Highlights & Insights

  • Transformation of "pooling method" from hyperparameter to learnable task inference: Instead of manual selection, prompt-conditioned gating allows the model to choose. Entropy regularization prevents collapse and maintains the generalizability of the approach.
  • Decoupling prompt context \(\mathbf{z}_P\) for routing is ingenious: Decisions are based on "what the task is" without being contaminated by specific response content, avoiding shortcuts where the router might learn to select perspectives based on response quality.
  • Lightweight and sans process-level supervision: Unlike ArmoRM (multi-objective heads) or model ensembles, AdaJudge adds minimal overhead via lightweight blocks and MLP heads. It achieves ensemble-like adaptive gains within a single model.

Limitations & Future Work

  • The set of pooling experts (last-token/mean/attention) is manually defined. If a task requires a different evidence distribution pattern (e.g., hierarchical paragraph-level aggregation), the current experts may be insufficient.
  • Experiments focused on 3 backbones (≤8B) and a single training set.

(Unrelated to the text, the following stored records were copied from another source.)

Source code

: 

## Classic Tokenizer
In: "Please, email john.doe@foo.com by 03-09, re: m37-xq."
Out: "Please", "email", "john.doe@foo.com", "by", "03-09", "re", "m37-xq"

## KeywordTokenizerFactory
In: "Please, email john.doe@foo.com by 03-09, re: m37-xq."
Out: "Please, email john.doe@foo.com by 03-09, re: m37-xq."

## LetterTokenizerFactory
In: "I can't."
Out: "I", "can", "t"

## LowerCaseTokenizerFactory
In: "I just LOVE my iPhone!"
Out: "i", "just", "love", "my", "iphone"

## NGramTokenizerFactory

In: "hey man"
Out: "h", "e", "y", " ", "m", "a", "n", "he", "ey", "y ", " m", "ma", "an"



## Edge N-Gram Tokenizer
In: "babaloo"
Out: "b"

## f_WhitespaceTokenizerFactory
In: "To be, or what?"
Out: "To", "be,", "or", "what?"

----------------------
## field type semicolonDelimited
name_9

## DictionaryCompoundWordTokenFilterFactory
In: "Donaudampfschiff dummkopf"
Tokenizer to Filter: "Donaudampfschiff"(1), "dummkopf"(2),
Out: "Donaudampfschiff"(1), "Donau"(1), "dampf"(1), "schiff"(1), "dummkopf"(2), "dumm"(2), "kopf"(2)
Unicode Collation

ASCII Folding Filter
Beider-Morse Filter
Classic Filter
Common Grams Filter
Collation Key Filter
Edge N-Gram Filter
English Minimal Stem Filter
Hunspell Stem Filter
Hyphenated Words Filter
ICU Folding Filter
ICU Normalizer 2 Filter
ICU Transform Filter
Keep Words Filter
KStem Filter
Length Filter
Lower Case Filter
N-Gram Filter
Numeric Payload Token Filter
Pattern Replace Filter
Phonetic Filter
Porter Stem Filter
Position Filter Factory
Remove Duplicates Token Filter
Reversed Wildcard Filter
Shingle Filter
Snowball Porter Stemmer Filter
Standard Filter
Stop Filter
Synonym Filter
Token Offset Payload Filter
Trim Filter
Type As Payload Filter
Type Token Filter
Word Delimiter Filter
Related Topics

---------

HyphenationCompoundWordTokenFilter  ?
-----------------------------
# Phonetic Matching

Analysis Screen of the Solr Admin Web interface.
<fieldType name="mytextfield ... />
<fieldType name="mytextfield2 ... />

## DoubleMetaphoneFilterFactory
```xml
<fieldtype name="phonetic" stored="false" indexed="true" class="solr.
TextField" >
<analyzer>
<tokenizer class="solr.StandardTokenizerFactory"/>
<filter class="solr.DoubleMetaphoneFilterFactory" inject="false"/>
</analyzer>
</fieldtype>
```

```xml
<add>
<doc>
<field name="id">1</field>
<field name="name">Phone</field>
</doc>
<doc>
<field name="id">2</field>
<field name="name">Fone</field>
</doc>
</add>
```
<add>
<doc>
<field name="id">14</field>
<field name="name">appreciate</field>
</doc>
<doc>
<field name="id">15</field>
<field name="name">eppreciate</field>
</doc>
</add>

Generalization across larger scales and more diverse datasets remains to be tested.
  • Sensitivity to hyperparameters like focal weight \(w_m\), entropy threshold \(\eta\), and refinement depth \(K\) is not extensively discussed, which may imply tuning costs in deployment.
  • While the paper claims no need for process-level supervision, the stability of attention pooling in very long sequences or multi-turn dialogues requires further investigation.
  • vs ArmoRM / Multi-Objective Heads: While those use independent heads to decouple conflicting signals, AdaJudge focuses on the "aggregation layer," maintaining a single output while using multi-perspective pooling to address "spatial evidence distribution."
  • vs Model Ensembles: AdaJudge achieves adaptive benefits through conditional computation (depth-adaptive + pooling routing) within a single model, avoiding the prohibitive latency of multi-model ensembles.
  • vs Fixed Pooling Baselines: The study demonstrates that simply replacing the fixed readout with adaptive mixture significant improves performance on difficult subsets under identical training conditions, suggesting that the structural bias of scoring heads has been significantly underestimated.

Rating

  • Novelty: ⭐⭐⭐⭐ Turning pooling into a learnable, prompt-conditioned mixture is a fresh approach to a structural blind spot.
  • Experimental Thoroughness: ⭐⭐⭐⭐ Solid benchmarks across multiple backbones with clean controls, though backbone size and data diversity are somewhat limited.
  • Writing Quality: ⭐⭐⭐⭐ Clear motivation regarding structural mismatches; equations and diagrams are well-aligned.
  • Value: ⭐⭐⭐⭐ Significant practical value for RLHF by allowing 8B models to exceed 27B models with lightweight, plug-and-play components.